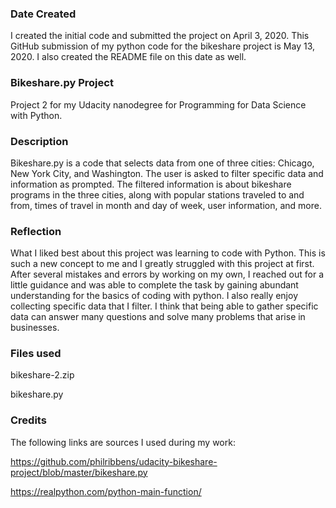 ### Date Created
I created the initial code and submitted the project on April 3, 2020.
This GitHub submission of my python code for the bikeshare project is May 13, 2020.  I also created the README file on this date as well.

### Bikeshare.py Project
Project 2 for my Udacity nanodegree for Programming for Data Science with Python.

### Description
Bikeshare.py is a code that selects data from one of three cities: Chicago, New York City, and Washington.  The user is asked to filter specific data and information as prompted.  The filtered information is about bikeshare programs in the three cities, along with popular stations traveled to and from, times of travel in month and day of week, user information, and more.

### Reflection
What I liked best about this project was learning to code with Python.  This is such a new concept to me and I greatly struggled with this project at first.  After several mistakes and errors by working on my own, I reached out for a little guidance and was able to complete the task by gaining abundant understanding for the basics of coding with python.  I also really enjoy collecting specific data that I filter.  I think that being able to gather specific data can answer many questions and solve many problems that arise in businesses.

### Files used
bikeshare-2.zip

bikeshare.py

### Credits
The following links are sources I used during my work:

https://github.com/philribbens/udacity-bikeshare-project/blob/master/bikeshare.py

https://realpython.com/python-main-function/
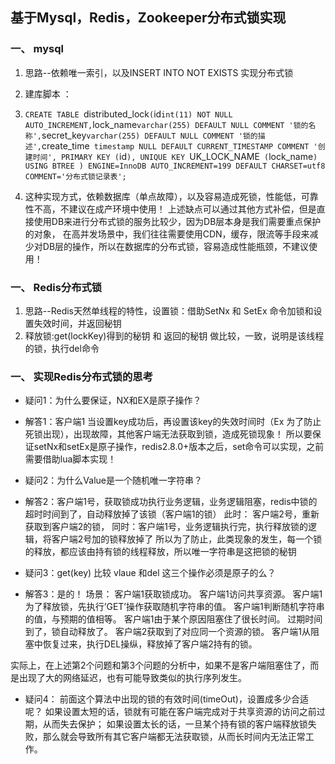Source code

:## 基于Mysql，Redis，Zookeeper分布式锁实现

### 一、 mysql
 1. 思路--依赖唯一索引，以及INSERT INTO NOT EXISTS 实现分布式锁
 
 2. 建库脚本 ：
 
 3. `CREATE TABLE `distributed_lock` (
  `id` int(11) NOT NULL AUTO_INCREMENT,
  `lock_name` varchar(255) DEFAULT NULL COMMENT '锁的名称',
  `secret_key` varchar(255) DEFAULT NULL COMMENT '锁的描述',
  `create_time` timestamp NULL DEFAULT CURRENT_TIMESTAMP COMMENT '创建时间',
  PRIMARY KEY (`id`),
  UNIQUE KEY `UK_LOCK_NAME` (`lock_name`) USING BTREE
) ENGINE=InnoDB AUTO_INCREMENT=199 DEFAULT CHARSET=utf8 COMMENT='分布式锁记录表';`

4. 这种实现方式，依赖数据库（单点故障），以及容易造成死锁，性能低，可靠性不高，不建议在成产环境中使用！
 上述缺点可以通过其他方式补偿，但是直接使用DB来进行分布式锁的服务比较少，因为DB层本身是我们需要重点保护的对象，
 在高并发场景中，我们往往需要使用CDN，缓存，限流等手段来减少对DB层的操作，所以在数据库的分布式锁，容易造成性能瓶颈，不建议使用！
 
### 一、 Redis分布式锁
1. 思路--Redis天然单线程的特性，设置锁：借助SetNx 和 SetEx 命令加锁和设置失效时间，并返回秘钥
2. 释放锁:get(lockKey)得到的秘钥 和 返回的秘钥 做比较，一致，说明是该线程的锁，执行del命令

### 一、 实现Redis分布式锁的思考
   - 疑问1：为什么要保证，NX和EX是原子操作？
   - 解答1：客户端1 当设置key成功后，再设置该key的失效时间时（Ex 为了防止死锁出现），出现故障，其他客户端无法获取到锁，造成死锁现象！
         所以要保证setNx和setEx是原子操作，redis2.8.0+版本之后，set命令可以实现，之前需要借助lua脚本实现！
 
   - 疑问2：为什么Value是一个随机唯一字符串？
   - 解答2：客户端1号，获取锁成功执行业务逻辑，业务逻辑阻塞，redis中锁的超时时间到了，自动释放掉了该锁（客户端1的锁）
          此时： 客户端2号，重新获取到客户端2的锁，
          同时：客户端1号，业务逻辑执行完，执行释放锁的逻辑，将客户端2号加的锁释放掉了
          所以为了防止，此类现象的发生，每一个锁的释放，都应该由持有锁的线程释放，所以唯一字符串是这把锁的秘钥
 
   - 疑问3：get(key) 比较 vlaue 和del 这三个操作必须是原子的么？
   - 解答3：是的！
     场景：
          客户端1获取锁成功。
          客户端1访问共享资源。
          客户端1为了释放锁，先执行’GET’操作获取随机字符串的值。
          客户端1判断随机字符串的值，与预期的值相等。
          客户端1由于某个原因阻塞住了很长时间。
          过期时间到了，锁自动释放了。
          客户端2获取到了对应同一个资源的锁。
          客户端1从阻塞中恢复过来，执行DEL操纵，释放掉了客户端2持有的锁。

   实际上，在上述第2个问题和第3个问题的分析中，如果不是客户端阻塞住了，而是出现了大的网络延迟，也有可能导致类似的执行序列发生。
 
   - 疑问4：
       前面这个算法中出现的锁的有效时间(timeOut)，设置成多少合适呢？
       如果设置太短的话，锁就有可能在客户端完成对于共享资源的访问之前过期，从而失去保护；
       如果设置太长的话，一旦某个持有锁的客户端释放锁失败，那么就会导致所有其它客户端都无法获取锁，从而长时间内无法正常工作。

==================================================

**Work instructions**:
Retype the whole of the data verbatim. Skip every picture.

**Problem solution**:
 ### Date Created
I created the initial code and submitted the project on April 3, 2020.
This GitHub submission of my python code for the bikeshare project is May 13, 2020.  I also created the README file on this date as well.

### Bikeshare.py Project
Project 2 for my Udacity nanodegree for Programming for Data Science with Python.

### Description
Bikeshare.py is a code that selects data from one of three cities: Chicago, New York City, and Washington.  The user is asked to filter specific data and information as prompted.  The filtered information is about bikeshare programs in the three cities, along with popular stations traveled to and from, times of travel in month and day of week, user information, and more.

### Reflection
What I liked best about this project was learning to code with Python.  This is such a new concept to me and I greatly struggled with this project at first.  After several mistakes and errors by working on my own, I reached out for a little guidance and was able to complete the task by gaining abundant understanding for the basics of coding with python.  I also really enjoy collecting specific data that I filter.  I think that being able to gather specific data can answer many questions and solve many problems that arise in businesses.

### Files used
bikeshare-2.zip

bikeshare.py

### Credits
The following links are sources I used during my work:

https://github.com/philribbens/udacity-bikeshare-project/blob/master/bikeshare.py

https://realpython.com/python-main-function/
Source code

:## 基于Mysql，Redis，Zookeeper分布式锁实现

### 一、 mysql
 1. 思路--依赖唯一索引，以及INSERT INTO NOT EXISTS 实现分布式锁
 
 2. 建库脚本 ：
 
 3. `CREATE TABLE `distributed_lock` (
  `id` int(11) NOT NULL AUTO_INCREMENT,
  `lock_name` varchar(255) DEFAULT NULL COMMENT '锁的名称',
  `secret_key` varchar(255) DEFAULT NULL COMMENT '锁的描述',
  `create_time` timestamp NULL DEFAULT CURRENT_TIMESTAMP COMMENT '创建时间',
  PRIMARY KEY (`id`),
  UNIQUE KEY `UK_LOCK_NAME` (`lock_name`) USING BTREE
) ENGINE=InnoDB AUTO_INCREMENT=199 DEFAULT CHARSET=utf8 COMMENT='分布式锁记录表';`

4. 这种实现方式，依赖数据库（单点故障），以及容易造成死锁，性能低，可靠性不高，不建议在成产环境中使用！
 上述缺点可以通过其他方式补偿，但是直接使用DB来进行分布式锁的服务比较少，因为DB层本身是我们需要重点保护的对象，
 在高并发场景中，我们往往需要使用CDN，缓存，限流等手段来减少对DB层的操作，所以在数据库的分布式锁，容易造成性能瓶颈，不建议使用！
 
### 一、 Redis分布式锁
1. 思路--Redis天然单线程的特性，设置锁：借助SetNx 和 SetEx 命令加锁和设置失效时间，并返回秘钥
2. 释放锁:get(lockKey)得到的秘钥 和 返回的秘钥 做比较，一致，说明是该线程的锁，执行del命令

### 一、 实现Redis分布式锁的思考
   - 疑问1：为什么要保证，NX和EX是原子操作？
   - 解答1：客户端1 当设置key成功后，再设置该key的失效时间时（Ex 为了防止死锁出现），出现故障，其他客户端无法获取到锁，造成死锁现象！
         所以要保证setNx和setEx是原子操作，redis2.8.0+版本之后，set命令可以实现，之前需要借助lua脚本实现！
 
   - 疑问2：为什么Value是一个随机唯一字符串？
   - 解答2：客户端1号，获取锁成功执行业务逻辑，业务逻辑阻塞，redis中锁的超时时间到了，自动释放掉了该锁（客户端1的锁）
          此时： 客户端2号，重新获取到客户端2的锁，
          同时：客户端1号，业务逻辑执行完，执行释放锁的逻辑，将客户端2号加的锁释放掉了
          所以为了防止，此类现象的发生，每一个锁的释放，都应该由持有锁的线程释放，所以唯一字符串是这把锁的秘钥
 
   - 疑问3：get(key) 比较 vlaue 和del 这三个操作必须是原子的么？
   - 解答3：是的！
     场景：
          客户端1获取锁成功。
          客户端1访问共享资源。
          客户端1为了释放锁，先执行’GET’操作获取随机字符串的值。
          客户端1判断随机字符串的值，与预期的值相等。
          客户端1由于某个原因阻塞住了很长时间。
          过期时间到了，锁自动释放了。
          客户端2获取到了对应同一个资源的锁。
          客户端1从阻塞中恢复过来，执行DEL操纵，释放掉了客户端2持有的锁。

   实际上，在上述第2个问题和第3个问题的分析中，如果不是客户端阻塞住了，而是出现了大的网络延迟，也有可能导致类似的执行序列发生。
 
   - 疑问4：
       前面这个算法中出现的锁的有效时间(timeOut)，设置成多少合适呢？
       如果设置太短的话，锁就有可能在客户端完成对于共享资源的访问之前过期，从而失去保护；
       如果设置太长的话，一旦某个持有锁的客户端释放锁失败，那么就会导致所有其它客户端都无法获取锁，从而长时间内无法正常工作。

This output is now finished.